EXERCISE DIRECTIONS.
Could you show all lines in the entries below that contain the string "knows"?

......

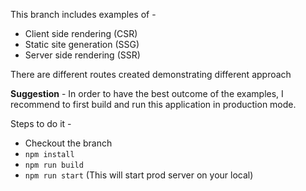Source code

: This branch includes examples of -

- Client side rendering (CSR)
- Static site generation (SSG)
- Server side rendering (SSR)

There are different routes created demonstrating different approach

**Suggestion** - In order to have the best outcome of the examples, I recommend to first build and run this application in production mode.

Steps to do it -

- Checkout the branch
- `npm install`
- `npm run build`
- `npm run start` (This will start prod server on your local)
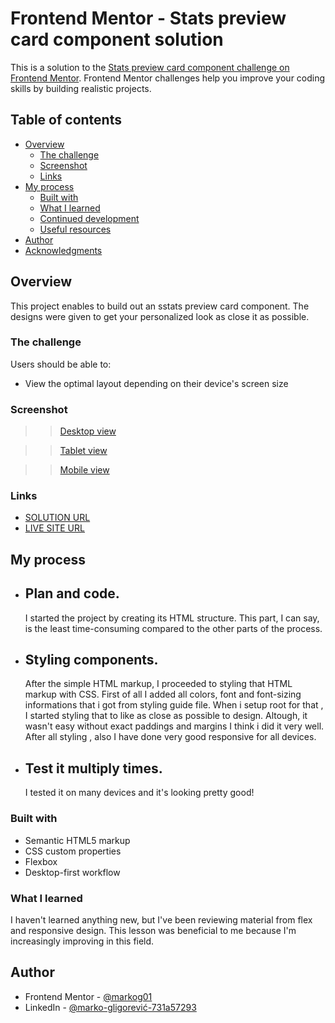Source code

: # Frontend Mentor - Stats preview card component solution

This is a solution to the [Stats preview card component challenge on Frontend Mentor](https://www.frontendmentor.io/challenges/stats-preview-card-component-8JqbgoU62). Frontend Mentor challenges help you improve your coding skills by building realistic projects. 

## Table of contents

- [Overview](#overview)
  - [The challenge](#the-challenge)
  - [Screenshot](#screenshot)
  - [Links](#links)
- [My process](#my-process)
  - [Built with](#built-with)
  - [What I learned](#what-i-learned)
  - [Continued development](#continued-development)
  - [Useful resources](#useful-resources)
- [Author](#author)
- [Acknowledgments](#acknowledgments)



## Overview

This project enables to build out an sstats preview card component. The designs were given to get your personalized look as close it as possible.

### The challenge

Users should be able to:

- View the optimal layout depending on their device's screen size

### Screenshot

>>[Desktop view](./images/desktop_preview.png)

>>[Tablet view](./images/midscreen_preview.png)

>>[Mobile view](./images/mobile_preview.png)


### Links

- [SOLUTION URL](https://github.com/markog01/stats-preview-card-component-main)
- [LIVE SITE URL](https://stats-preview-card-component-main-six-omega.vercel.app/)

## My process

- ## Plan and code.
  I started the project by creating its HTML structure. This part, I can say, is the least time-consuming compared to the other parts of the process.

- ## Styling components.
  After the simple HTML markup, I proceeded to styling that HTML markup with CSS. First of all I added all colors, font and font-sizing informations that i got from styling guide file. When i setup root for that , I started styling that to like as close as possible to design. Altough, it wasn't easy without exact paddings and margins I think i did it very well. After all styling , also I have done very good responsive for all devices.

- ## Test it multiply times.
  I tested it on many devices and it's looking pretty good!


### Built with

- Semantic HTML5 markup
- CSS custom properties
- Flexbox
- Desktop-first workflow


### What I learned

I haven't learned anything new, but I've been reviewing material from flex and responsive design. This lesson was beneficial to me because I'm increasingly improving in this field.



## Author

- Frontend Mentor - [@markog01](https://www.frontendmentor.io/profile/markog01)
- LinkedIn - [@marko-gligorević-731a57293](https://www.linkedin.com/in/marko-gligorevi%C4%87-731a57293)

......

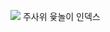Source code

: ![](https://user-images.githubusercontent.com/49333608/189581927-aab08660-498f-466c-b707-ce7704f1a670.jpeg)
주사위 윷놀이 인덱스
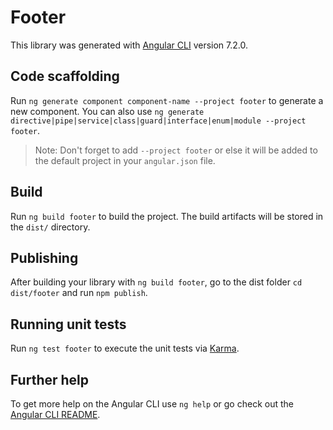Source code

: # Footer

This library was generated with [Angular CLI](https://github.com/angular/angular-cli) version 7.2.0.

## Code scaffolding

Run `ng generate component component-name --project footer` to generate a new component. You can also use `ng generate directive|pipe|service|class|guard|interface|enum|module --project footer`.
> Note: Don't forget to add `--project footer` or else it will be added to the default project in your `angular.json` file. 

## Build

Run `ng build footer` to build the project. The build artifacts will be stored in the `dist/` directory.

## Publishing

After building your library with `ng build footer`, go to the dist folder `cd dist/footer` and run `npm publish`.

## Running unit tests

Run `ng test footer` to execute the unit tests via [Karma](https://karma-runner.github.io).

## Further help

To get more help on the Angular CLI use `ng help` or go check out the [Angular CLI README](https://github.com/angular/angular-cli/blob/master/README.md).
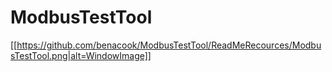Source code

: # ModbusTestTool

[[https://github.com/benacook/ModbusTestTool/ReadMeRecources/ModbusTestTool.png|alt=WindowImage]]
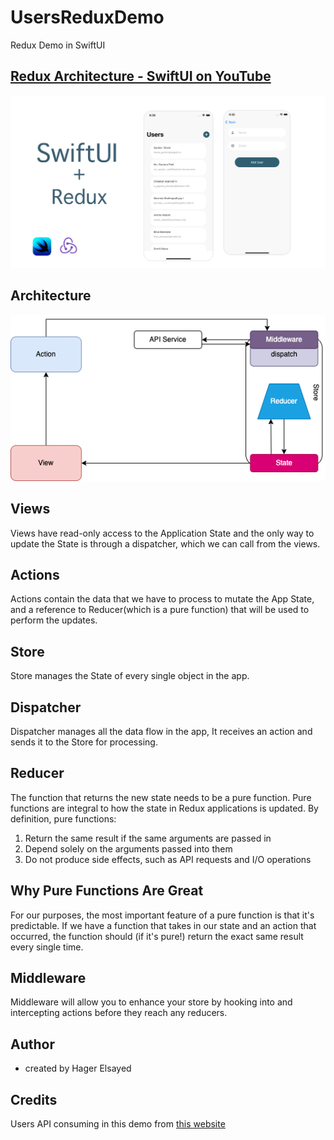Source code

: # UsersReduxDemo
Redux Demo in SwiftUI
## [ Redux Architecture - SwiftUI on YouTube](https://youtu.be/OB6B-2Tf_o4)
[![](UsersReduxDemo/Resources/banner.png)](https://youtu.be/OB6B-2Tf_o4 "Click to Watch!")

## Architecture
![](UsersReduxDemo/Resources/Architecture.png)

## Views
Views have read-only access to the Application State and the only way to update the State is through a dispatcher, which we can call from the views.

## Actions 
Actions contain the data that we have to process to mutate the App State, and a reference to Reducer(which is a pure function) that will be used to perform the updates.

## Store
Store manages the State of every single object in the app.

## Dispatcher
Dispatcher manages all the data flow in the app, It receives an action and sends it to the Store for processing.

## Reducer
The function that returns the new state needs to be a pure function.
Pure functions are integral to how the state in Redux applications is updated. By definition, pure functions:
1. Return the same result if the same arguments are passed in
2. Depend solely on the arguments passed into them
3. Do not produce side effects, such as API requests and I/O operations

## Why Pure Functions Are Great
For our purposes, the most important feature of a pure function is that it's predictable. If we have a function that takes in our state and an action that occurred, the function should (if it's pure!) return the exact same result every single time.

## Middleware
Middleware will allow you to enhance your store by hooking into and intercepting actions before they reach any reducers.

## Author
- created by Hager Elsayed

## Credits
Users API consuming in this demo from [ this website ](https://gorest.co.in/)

......

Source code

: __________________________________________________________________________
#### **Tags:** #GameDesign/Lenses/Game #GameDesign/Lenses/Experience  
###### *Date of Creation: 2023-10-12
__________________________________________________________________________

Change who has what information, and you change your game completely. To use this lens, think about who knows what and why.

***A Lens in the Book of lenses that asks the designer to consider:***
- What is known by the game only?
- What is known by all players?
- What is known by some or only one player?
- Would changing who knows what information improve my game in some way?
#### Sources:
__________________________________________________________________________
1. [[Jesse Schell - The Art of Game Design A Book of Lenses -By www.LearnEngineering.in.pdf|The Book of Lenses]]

......

PROBLEM SOLUTION.
Change who has what information, and you change your game completely. To use this lens, think about who knows what and why.
- Would changing who knows what information improve my game in some way?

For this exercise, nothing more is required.